Machine Learning Two

By the end of this lecture, we'll have learnt about:
- how to represent audio numerically and visually
- how to use Python to represent and visualize audio data, with help from some libraries!

What is audio?🔈

Sound is the physical vibration that travels through a medium like air.

Audio refers to the electronic recording, transmission, or reproduction of that sound.

Example of audio: recorded/streamed speech, music, environment sound, etc. how about when someone says OK?

What is sound? Dive deeper!

Sound is the physical vibration that propagates through medium (e.g. air) as pressure waves.

- A YTB tutorial on sound(DIY and well-made)

Like images and texts, to be able to do all things with audio in computer including reading, editting, processing, generating, etc.,

firstly we need to represent audio using numbers (aka digital representation)!

Digital Audio Representation

How can we use numbers to represent the continuous WAVE of sound? 🌊

We sample it! 📝

Sampling - the process of converting analog sound waves into a digital format by measuring the amplitude (loudness) of the sound wave at regular intervals.

- Just like taking notes at regular intervals when observing the wave📝

Digital audio is a sequence of samples (numbers) representing the amplitude of sound over time.

Two main parameters for the sampling process:

Sampling Rate (Hz): how many samples per second (e.g., 44.1 kHz)
Bit Depth: how many bits per sample (e.g., 16-bit = 65,536 levels)

Raw Waveform

The waveform (the discrete sequence of samples in digital audio) is the most basic representation of audio.

It captures amplitude vs time.

Example: A 1-second 44.1 kHz mono clip = 44,100 numbers.

Visualizing a Waveform

We can plot the waveform as amplitude vs time to observe loudness and shape.

- hands-on practice later

Limitations of the Raw Waveform

High dimensional (many samples per second)
Hard to interpret directly - what can we read from amplitudes seperated apart by 1/44100th second?
It does not explicitly show interpretable information such as the frequency content.

Time vs Frequency Domain

- The waveform is the time-domain audio representation.

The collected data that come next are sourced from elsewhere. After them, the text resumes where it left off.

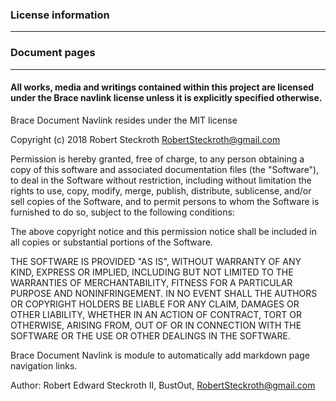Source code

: ### License information

----
### Document pages

----

#### All works, media and writings contained within this project are licensed under the Brace navlink license unless it is explicitly specified otherwise.

Brace Document Navlink resides under the MIT license

Copyright (c) 2018 Robert Steckroth [<RobertSteckroth@gmail.com>](mailto:RobertSteckroth@gmail.com)

Permission is hereby granted, free of charge, to any person obtaining a copy
of this software and associated documentation files (the "Software"), to deal
in the Software without restriction, including without limitation the rights
to use, copy, modify, merge, publish, distribute, sublicense, and/or sell
copies of the Software, and to permit persons to whom the Software is
furnished to do so, subject to the following conditions:

The above copyright notice and this permission notice shall be included in all
copies or substantial portions of the Software.

THE SOFTWARE IS PROVIDED "AS IS", WITHOUT WARRANTY OF ANY KIND, EXPRESS OR
IMPLIED, INCLUDING BUT NOT LIMITED TO THE WARRANTIES OF MERCHANTABILITY,
FITNESS FOR A PARTICULAR PURPOSE AND NONINFRINGEMENT. IN NO EVENT SHALL THE
AUTHORS OR COPYRIGHT HOLDERS BE LIABLE FOR ANY CLAIM, DAMAGES OR OTHER
LIABILITY, WHETHER IN AN ACTION OF CONTRACT, TORT OR OTHERWISE, ARISING FROM,
OUT OF OR IN CONNECTION WITH THE SOFTWARE OR THE USE OR OTHER DEALINGS IN THE
SOFTWARE.

  Brace Document Navlink is module to automatically add markdown page navigation links.

 Author: Robert Edward Steckroth II, BustOut, [<RobertSteckroth@gmail.com>](mailto:RobertSteckroth@gmail.com)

- Audio can also be described in terms of its frequency component.

- We use transformations (like the Fourier Transform) to move from time to time-frequency domain. (no worries about understanding the technical details here!)

Fourier Transform

- Decomposes a signal into a sum of sinusoids.

- Shows which frequencies are present and their amplitudes.

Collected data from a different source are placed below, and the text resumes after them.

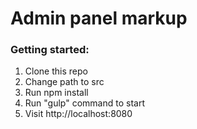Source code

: # Admin panel markup


### Getting started:

1. Clone this repo
2. Change path to src
3. Run npm install
4. Run "gulp" command to start
5. Visit http://localhost:8080
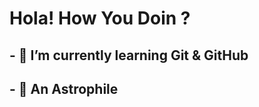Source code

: # Hola! How You Doin ? 


<!-- **JustTelescopic/JustTelescopic** is a ✨ _special_ ✨ repository because its `README.md` (this file) appears on your GitHub profile.

Here are some ideas to get you started: -->
## - 🌱 I’m currently learning Git & GitHub
## - 🔭 An Astrophile 


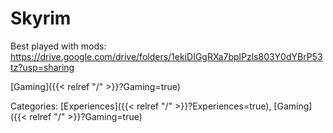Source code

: # Skyrim

Best played with mods: https://drive.google.com/drive/folders/1ekiDIGgRXa7bplPzls803Y0dYBrP53tz?usp=sharing










[Gaming]({{< relref "/" >}}?Gaming=true)

Categories: [Experiences]({{< relref "/" >}}?Experiences=true),
[Gaming]({{< relref "/" >}}?Gaming=true)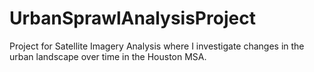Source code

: # UrbanSprawlAnalysisProject
Project for Satellite Imagery Analysis where I investigate changes in the urban landscape over time in the Houston MSA.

- Fast Fourier Transform (FFT) is the efficient version used in audio processing.

[optional] A good YTB tutorial on Fourier Transform

The technique behind extracting spectrogram from waveform: Short-Time Fourier Transform (STFT)

Audio is analyzed in short overlapping windows (frames).

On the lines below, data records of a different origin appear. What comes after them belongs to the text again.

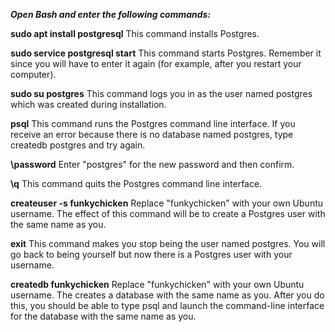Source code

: **_Open Bash and enter the following commands:_**

**sudo apt install postgresql**
This command installs Postgres.

**sudo service postgresql start**
This command starts Postgres. Remember it since you will have to
enter it again (for example, after you restart your computer).

**sudo su postgres**
This command logs you in as the user named postgres which was created
during installation.

**psql**
This command runs the Postgres command line interface. If you receive
an error because there is no database named postgres, type createdb postgres and try again.

**\password**
Enter "postgres" for the new password and then confirm.

**\q**
This command quits the Postgres command line interface.

**createuser -s funkychicken**
Replace "funkychicken" with your own Ubuntu username. The effect
of this command will be to create a Postgres user with the same name as you.

**exit**
This command makes you stop being the user named postgres. You will
go back to being yourself but now there is a Postgres user with your username.

**createdb funkychicken**
Replace "funkychicken" with your own Ubuntu username. The creates
a database with the same name as you. After you do this, you should
be able to type psql and launch the command-line interface for the
database with the same name as you.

Each window gives a spectrum → combined to form the spectrogram.

Provides both time and frequency resolution.

Mel Scale

Human perception of pitch is not linear.

The Mel scale compresses high frequencies to match human hearing sensitivity.

Mel Spectrogram = frequency in spectrogram bins mapped to Mel scale.

Log-Mel Spectrogram

Logarithmic scaling of energy values (closer to how humans perceive loudness).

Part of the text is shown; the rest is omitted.